Abschreckungs- und Drohpotenzial
Allein die Androhung kann Wirkung erzielen. Das zeigen die Aussagen des ehemaligen Untersuchungsrichters für Wirtschaftsdelikte, Michael Kunz. Er glaubt: «In der Praxis dürften viele, wenn nicht die meisten Fälle, in denen die Gewähr eines Organs in Frage gestellt ist, sich ohne formelles Gewährsverfahren von alleine klären. Und zwar, indem die Person, der gedroht wird, die Gewähr abzusprechen, sich aus dieser Funktion zurückzieht.» Schon der Umstand, dass die Gewähr jederzeit zu erfüllen ist, führe dazu, dass sie Abschreckungs- bzw. Drohpotenzial habe.
Ein Beispiel: Dem früheren UBS-Präsidenten Marcel Ospel drohten Finma-Vertreter mit einer Gewährsprüfung. Nach aussen gab er 2009 bekannt, er wolle «auf eine Kandidatur für eine Wiederwahl für ein weiteres Jahr verzichten».
Rechtsanwalt Michael Kunz weist darauf hin, dass die Finma in der Regel «aufräumt, nachdem etwas passiert ist». Dass die Aufsicht meist erst im Nachhinein von Schwierigkeiten einer Bank erfahre, sei ein inhärentes Problem des Instruments. Er erklärt: «Die Gewähr kommt in der Praxis erst zum Zug, wenn ein Fehlverhalten festgestellt wird oder Verletzungen von aufsichtsrechtlichen Bestimmungen vermutet werden oder nachgewiesen sind.»

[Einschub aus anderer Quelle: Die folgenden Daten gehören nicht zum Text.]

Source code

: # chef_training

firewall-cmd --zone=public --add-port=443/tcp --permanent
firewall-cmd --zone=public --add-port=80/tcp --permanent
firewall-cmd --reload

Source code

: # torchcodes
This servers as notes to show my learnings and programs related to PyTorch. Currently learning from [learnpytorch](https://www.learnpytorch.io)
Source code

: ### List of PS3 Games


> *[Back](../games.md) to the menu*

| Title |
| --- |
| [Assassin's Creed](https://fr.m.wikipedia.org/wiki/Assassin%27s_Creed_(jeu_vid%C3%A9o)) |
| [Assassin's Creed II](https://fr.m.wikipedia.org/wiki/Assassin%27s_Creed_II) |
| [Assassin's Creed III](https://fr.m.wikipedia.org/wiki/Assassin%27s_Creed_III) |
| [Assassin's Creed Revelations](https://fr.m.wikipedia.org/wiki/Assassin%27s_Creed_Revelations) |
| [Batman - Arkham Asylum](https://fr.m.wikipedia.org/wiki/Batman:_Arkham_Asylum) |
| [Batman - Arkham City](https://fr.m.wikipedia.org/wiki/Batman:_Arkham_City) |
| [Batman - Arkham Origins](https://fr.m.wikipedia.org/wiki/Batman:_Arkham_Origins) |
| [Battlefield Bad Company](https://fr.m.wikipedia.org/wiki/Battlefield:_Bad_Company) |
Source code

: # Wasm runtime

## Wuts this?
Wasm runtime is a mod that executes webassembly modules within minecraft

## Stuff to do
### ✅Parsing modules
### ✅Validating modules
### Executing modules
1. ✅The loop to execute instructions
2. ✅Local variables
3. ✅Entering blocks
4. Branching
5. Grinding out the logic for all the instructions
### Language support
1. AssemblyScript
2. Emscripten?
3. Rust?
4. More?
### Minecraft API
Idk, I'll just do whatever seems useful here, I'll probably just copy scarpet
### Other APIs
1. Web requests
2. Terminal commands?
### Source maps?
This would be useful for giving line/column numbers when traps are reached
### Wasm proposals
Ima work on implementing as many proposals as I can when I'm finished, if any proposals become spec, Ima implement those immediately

Angst vor «Frühstücksdirektoren»
Ohne konkreten Nachweis können die obersten Organe für das Fehlverhalten einzelner Mitarbeiter in der Regel nicht zur Verantwortung gezogen werden. Die Frage stellt sich: Ist ein Top-Banker nicht qua seiner Funktion letztlich immer verantwortlich? Laut Michael Kunz habe es nach der Finanzkrise Diskussionen gegeben; in der Schweiz sei man allerdings der Auffassung gewesen, dass der neue Ansatz das Problem nicht wirklich würde lösen können.
Michael Kunz, der einst für die Bankenkommission, die heutige Finma, arbeitete, sagt: «Man hat befürchtet, dass es zur Entwicklung so genannter ‹Frühstücksdirektoren› führen wird, die einfach ihre Funktion und Verantwortung haben für den Fall, dass etwas passiert – und auch entsprechend Lohn und Bonus beziehen, um dieses Risiko abzufedern.» Es würde sich also um Manager handeln, die keine tatsächlichen Entscheidungsträger wären. Die wahren Verantwortlichen blieben unbehelligt.
Die Gewährsprüfung spielt womöglich eine Rolle im Steuerstreit mit den USA. Es laufen Verfahren gegen rund ein Dutzend Schweizer Banken. Deren Spitzen-Banker werden sich genau überlegen, ob sie sich persönlich schuldig bekennen. Michael Kunz rechnet damit, dass es in der Regel um Schuldeingeständnisse von Banken als Ganzes gehen werde – und nicht um individuelle Eingeständnisse. Im zweiten Fall müsste die Finma die Gewähr dieser Manager wohl neu überprüfen.